Start of Block

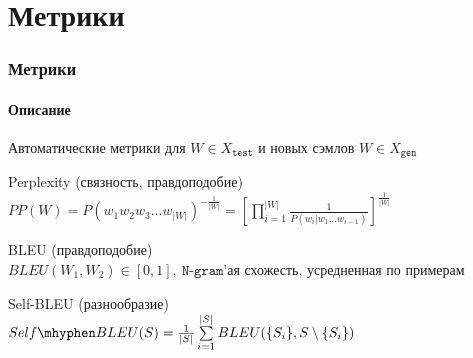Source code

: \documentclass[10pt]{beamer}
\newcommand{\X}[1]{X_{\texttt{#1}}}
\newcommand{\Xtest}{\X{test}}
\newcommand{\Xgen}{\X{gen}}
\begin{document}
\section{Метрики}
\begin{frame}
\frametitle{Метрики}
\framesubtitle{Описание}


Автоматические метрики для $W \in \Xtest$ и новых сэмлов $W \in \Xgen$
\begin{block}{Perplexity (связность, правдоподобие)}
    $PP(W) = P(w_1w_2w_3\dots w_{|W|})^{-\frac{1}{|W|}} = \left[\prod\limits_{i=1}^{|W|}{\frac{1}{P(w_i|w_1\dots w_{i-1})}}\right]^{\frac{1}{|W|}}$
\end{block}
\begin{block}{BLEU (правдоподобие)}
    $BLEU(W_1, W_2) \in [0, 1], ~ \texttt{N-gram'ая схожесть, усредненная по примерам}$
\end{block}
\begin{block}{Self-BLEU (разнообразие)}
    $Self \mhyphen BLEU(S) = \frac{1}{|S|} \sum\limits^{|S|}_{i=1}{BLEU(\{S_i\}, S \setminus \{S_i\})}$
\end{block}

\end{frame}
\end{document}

End of Block
Start of Block

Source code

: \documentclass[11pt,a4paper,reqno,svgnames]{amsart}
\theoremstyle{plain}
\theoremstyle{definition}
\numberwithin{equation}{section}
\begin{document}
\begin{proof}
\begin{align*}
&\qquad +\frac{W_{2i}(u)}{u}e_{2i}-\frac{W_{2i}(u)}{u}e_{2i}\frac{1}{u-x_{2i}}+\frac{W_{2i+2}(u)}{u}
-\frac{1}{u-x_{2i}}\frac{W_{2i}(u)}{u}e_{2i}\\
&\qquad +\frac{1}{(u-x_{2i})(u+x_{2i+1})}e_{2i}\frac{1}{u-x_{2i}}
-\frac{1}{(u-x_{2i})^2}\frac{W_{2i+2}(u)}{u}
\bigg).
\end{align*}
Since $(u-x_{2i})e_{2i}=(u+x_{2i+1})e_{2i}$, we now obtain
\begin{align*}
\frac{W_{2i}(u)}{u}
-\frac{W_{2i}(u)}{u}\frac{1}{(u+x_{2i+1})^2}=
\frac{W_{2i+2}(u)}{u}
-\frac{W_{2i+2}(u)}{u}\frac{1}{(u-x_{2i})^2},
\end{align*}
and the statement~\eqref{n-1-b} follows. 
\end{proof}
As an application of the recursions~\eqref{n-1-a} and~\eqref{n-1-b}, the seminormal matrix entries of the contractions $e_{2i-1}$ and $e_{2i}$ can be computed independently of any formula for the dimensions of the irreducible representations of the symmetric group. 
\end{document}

End of Block

**Prompt:**
If a line in the entries above contains "texttt", it counts toward the total; give only that total.

**Written response:**
2